--- Task instructions ---
Before anything else, drop the pictures; then return exactly the lines from the top of the listing through the line with "这些是我用来让我的社区在今天".

--- Exercise material ---

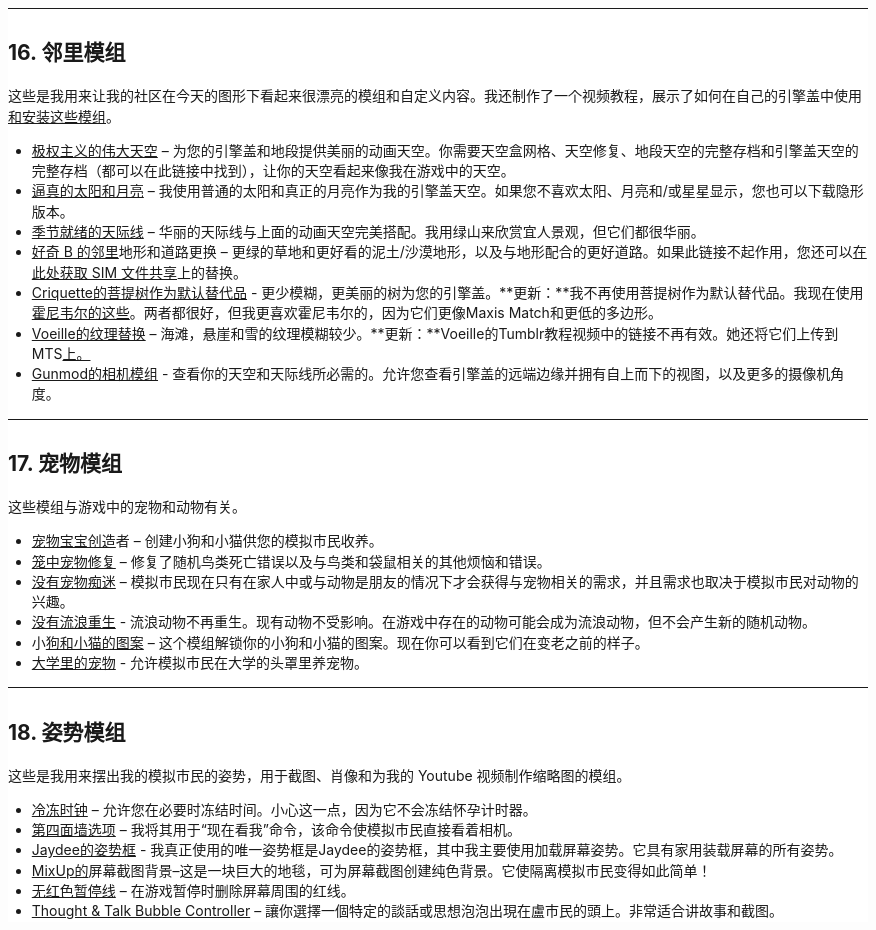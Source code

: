 ___

## 16. 邻里模组

这些是我用来让我的社区在今天的图形下看起来很漂亮的模组和自定义内容。我还制作了一个视频教程，展示了如何在自己的引擎盖中使用[和安装这些模组](https://www.youtube.com/watch?v=q6R9cfTsFgE&t=3s)。

-   [极权主义的伟大天空](http://lowedeus.tumblr.com/post/163111276336/every-july-we-celebrate-a-very-special-date) – 为您的引擎盖和地段提供美丽的动画天空。你需要天空盒网格、天空修复、地段天空的完整存档和引擎盖天空的完整存档（都可以在此链接中找到），让你的天空看起来像我在游戏中的天空。
-   [逼真的太阳和月亮](http://lowedeus.tumblr.com/post/163917091786/victory-over-the-sun-invisible-realistic-sky) – 我使用普通的太阳和真正的月亮作为我的引擎盖天空。如果您不喜欢太阳、月亮和/或星星显示，您也可以下载隐形版本。
-   [季节就绪的天际线](http://greatcheesecakepersona.tumblr.com/post/158813484310/download-post-updated-on-14042017-see-the) – 华丽的天际线与上面的动画天空完美搭配。我用绿山来欣赏宜人景观，但它们都很华丽。
-   [好奇 B 的邻里](https://curiousb.dreamwidth.org/28103.html)地形和道路更换 – 更绿的草地和更好看的泥土/沙漠地形，以及与地形配合的更好道路。如果此链接不起作用，您还可以[在此处获取 SIM 文件共享](https://simfileshare.net/folder/21391/)上的替换。
-   [Criquette的菩提树作为默认替代品](http://lowedeus.tumblr.com/post/156352984651/criquettes-linden-trees-as-default-replacements) - 更少模糊，更美丽的树为您的引擎盖。**更新：**我不再使用菩提树作为默认替代品。我现在使用[霍尼韦尔的这些](https://modthesims.info/d/626146/neighbhorhood-tree-default-replacements.html)。两者都很好，但我更喜欢霍尼韦尔的，因为它们更像Maxis Match和更低的多边形。
-   [Voeille的纹理替换](https://an-elegant-simblr.tumblr.com/post/156100251560/no-more-blurriness) – 海滩，悬崖和雪的纹理模糊较少。**更新：**Voeille的Tumblr教程视频中的链接不再有效。她还将它们上传到MTS[上。](https://www.modthesims.info/d/588607/no-more-blurriness.html)
-   [Gunmod的相机模组](http://modthesims.info/d/97642) - 查看你的天空和天际线所必需的。允许您查看引擎盖的远端边缘并拥有自上而下的视图，以及更多的摄像机角度。

___

## 17. 宠物模组

这些模组与游戏中的宠物和动物有关。

-   [宠物宝宝创造](http://www.insimenator.org/index.php/topic,75715.msg1164696.html#msg1164696)者 – 创建小狗和小猫供您的模拟市民收养。
-   [笼中宠物修复](http://www.mediafire.com/file/ytat2hossdemetg/Caged_Pet_Fixes.package/file) – 修复了随机鸟类死亡错误以及与鸟类和袋鼠相关的其他烦恼和错误。
-   [没有宠物痴迷](http://www.mediafire.com/file/o5ye655j3hduphv/No_Pet_Obsession.package/file) – 模拟市民现在只有在家人中或与动物是朋友的情况下才会获得与宠物相关的需求，并且需求也取决于模拟市民对动物的兴趣。
-   [没有流浪重生](http://www.moreawesomethanyou.com/smf/index.php/topic,6027.0.html) - 流浪动物不再重生。现有动物不受影响。在游戏中存在的动物可能会成为流浪动物，但不会产生新的随机动物。
-   小[狗和小猫的图案](http://kitteninthewindow.tumblr.com/post/168152020664/puppies-and-kittens-with-patterns-you-say-indeed) – 这个模组解锁你的小狗和小猫的图案。现在你可以看到它们在变老之前的样子。
-   [大学里的宠物](http://modthesims.info/download.php?t=613392) - 允许模拟市民在大学的头罩里养宠物。

___

## 18. 姿势模组

这些是我用来摆出我的模拟市民的姿势，用于截图、肖像和为我的 Youtube 视频制作缩略图的模组。

-   [冷冻时钟](http://modthesims.info/d/303295) – 允许您在必要时冻结时间。小心这一点，因为它不会冻结怀孕计时器。
-   [第四面墙选项](http://modthesims.info/d/268960) – 我将其用于“现在看我”命令，该命令使模拟市民直接看着相机。
-   [Jaydee的姿势框](http://jaydeesims.blogspot.com/) - 我真正使用的唯一姿势框是Jaydee的姿势框，其中我主要使用加载屏幕姿势。它具有家用装载屏幕的所有姿势。
-   [MixUp的](http://www.leefish.nl/mybb/showthread.php?tid=4600)屏幕截图背景–这是一块巨大的地毯，可为屏幕截图创建纯色背景。它使隔离模拟市民变得如此简单！
-   [无红色暂停线](https://app.box.com/s/2k7xzqnn7h) – 在游戏暂停时删除屏幕周围的红线。
-   [Thought & Talk Bubble Controller](http://www.picknmixmods.com/Sims2/Downloads/BubbleController/BubbleController.html) – 讓你選擇一個特定的談話或思想泡泡出現在盧市民的頭上。非常适合讲故事和截图。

--- Answer to this problem ---
Source code

: ___

## 16. 邻里模组

这些是我用来让我的社区在今天的图形下看起来很漂亮的模组和自定义内容。我还制作了一个视频教程，展示了如何在自己的引擎盖中使用[和安装这些模组](https://www.youtube.com/watch?v=q6R9cfTsFgE&t=3s)。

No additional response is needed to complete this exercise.